If you're an istock contributor you will already be aware of the new Getty images "ESP" submission platform coming soon and the closure of the existing submission system at istockphoto (aka "xnet"). Somewhat annoyingly the powers that be have decided not to migrate data from the old platform; said platform has been somewhat hobbled for the past couple of months anyway, but now is an excellent time to take a look at the stats over the years before they're gone for good!
I started uploading to iStockphoto in 2003. A lot has changed - I’m not even 100% certain I wasn't still on dial up in the UK, if not I was certainly on my first cable modem with 600Kbits/s symmetric (and wow did I think that was the dogs dangalies back then...)
Uploads over the years - growing portfolio
Total is cumulative and the upper line (sorry about the colours here). This graph is mostly for reference and useful when looking at the next graphs. There's not really much to say here, I’ve been adding images at a sporadic but linear-ish rate (I did upload more than average in 2016).

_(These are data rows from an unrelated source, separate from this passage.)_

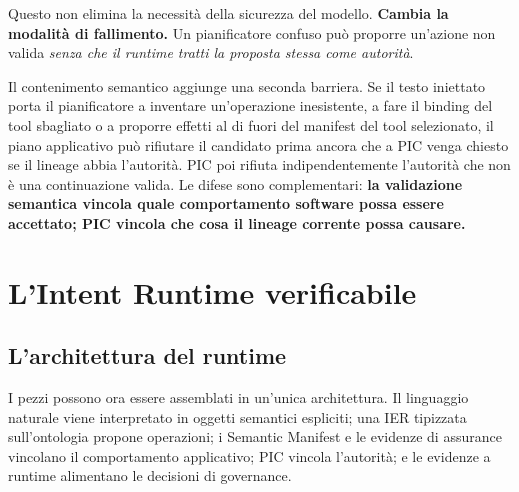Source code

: \documentclass[10pt,oneside,openany]{book}
\begin{document}
Questo non elimina la necessità della sicurezza del modello. \textbf{Cambia la modalità di fallimento.} Un pianificatore confuso può proporre un'azione non valida \emph{senza che il runtime tratti la proposta stessa come autorità}.

Il contenimento semantico aggiunge una seconda barriera. Se il testo iniettato porta il pianificatore a inventare un'operazione inesistente, a fare il binding del tool sbagliato o a proporre effetti al di fuori del manifest del tool selezionato, il piano applicativo può rifiutare il candidato prima ancora che a PIC venga chiesto se il lineage abbia l'autorità. PIC poi rifiuta indipendentemente l'autorità che non è una continuazione valida. Le difese sono complementari: \textbf{la validazione semantica vincola quale comportamento software possa essere accettato; PIC vincola che cosa il lineage corrente possa causare.}

\part{L'Intent Runtime verificabile}

\chapter{L'architettura del runtime}

I pezzi possono ora essere assemblati in un'unica architettura. Il linguaggio naturale viene interpretato in oggetti semantici espliciti; una IER tipizzata sull'ontologia propone operazioni; i Semantic Manifest e le evidenze di assurance vincolano il comportamento applicativo; PIC vincola l'autorità; e le evidenze a runtime alimentano le decisioni di governance.
\end{document}
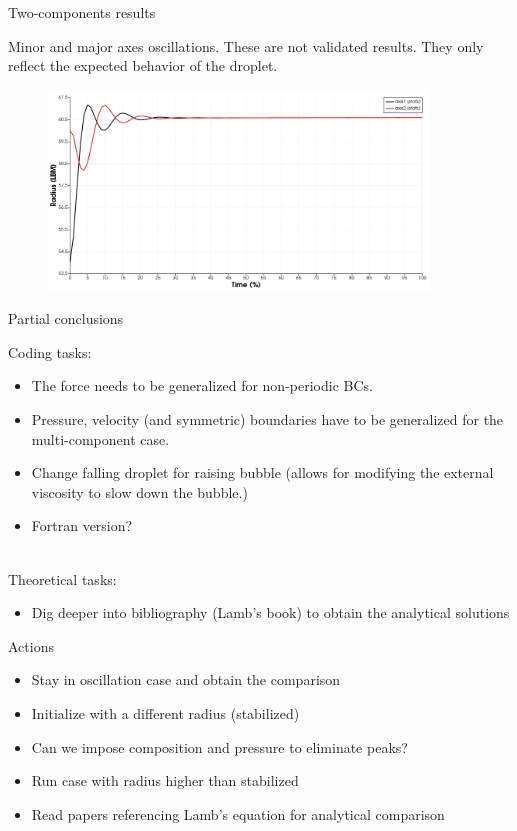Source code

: \documentclass[8pt]{beamer}
\begin{document}
	\begin{frame}{Two-components results}
		
		Minor and major axes oscillations. These are not validated results. They only reflect the expected behavior of the droplet.
		\begin{figure}
			\centering
			\includegraphics[width=0.9\textwidth]{pics/TwoCMP_MRT_OscRadius.png}
		\end{figure}
	\end{frame}

	\begin{frame}{Partial conclusions}
		
		Coding tasks:
		\begin{itemize}
			\item The force needs to be generalized for non-periodic BCs. 
			\item Pressure, velocity (and symmetric) boundaries have to be generalized for the multi-component case.
			\item Change falling droplet for raising bubble (allows for modifying the external viscosity to slow down the bubble.)
			\item Fortran version?
		\end{itemize}
	
		~\\Theoretical tasks:
		\begin{itemize}
			\item Dig deeper into bibliography (Lamb's book) to obtain the analytical solutions
			
		\end{itemize}
	\end{frame}
	
	\begin{frame}{Actions}
	\begin{itemize}
		\item Stay in oscillation case and obtain the comparison
		\item Initialize with a different radius (stabilized)
		\item Can we impose composition and pressure to eliminate peaks?
		\item Run case with radius higher than stabilized
		
		\item Read papers referencing Lamb's equation for analytical comparison
	\end{itemize}
	\end{frame}
\end{document}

Before 2009 "file downloads" were all there was. Since then we can see individual file sales decreasing, made up for in volume by sales from partner program and subscriptions
Revenue (Total Royalties)
Overall, averaged out over the years revenue is on the way up. I'd hope so considering I'm uploading more images! More images in the portfolio means we need to look at RPI...
Revenue Per Image
RPI is going down, but not as much as I was expecting, nonetheless it's approx. half to 1/3 of what it was for 2009 and before.

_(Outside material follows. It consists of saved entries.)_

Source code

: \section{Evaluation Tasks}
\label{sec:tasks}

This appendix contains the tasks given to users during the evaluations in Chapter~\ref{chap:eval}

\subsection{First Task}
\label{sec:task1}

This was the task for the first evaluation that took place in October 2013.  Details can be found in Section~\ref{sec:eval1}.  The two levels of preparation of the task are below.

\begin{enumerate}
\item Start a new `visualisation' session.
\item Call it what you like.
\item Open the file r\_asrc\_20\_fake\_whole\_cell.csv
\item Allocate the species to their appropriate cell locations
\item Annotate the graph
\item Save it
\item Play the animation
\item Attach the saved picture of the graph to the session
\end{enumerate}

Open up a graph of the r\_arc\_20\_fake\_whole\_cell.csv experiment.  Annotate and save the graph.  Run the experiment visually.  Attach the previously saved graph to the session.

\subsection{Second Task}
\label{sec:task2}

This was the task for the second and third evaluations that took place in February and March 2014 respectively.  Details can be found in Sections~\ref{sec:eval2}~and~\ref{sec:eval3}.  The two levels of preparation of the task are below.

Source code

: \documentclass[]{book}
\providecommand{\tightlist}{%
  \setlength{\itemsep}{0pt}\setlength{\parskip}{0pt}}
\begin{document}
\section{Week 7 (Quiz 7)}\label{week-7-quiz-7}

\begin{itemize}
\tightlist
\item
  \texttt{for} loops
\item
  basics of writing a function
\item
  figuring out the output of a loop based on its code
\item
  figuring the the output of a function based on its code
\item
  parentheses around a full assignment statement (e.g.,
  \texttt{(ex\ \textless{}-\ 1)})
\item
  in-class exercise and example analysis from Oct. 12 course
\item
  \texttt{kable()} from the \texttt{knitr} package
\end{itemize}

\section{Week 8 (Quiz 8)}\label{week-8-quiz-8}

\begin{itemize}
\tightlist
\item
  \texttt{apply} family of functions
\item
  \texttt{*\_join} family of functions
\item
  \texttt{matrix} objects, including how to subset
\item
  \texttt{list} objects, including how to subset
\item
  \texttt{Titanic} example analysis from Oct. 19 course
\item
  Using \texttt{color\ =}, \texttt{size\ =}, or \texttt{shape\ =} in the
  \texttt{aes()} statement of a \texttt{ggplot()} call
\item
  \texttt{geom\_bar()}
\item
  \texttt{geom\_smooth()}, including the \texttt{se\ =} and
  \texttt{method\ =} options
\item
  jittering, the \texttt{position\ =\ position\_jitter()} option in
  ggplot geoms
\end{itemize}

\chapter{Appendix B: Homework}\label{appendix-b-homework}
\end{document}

But, there is a big problem with looking at RPI, especially over long time frames, it's capable of being diluted by old images in my portfolio. I don't curate my portfolio once uploaded (to make the playing field level for all agencies to compare).
I don't have an easy way of calculating RPI for a rolling window of images uploaded in the previous 3 or 5 years, I think that might be a more useful statistic and less prone to error.
Hopefully there is something here to compare your own results with. Certainly not as gloomy as I thought things might have been; especially industry wide considering how much ground istock have lost to shutterstock.
- For clarity ELs not included in the graphs.
- If you are playing along at home with your own stats, as of 2011 the stats show deactivations as negative numbers, they were positive numbers before that, I’ve taken absolute values of all years (and yes I would like a vodka please).
- 2003 was 5 months of a year and hence is "statistically flawed"
- Results for December 2016 are missing and hence values will be approx. 1/12th higher than shown - December in my portfolio is more or less on par with other average months. Sep-Nov are good months for me as is commonly seen in the industry. I think this is actually quite important as it could make the RPI at istock constant over the past 3 years.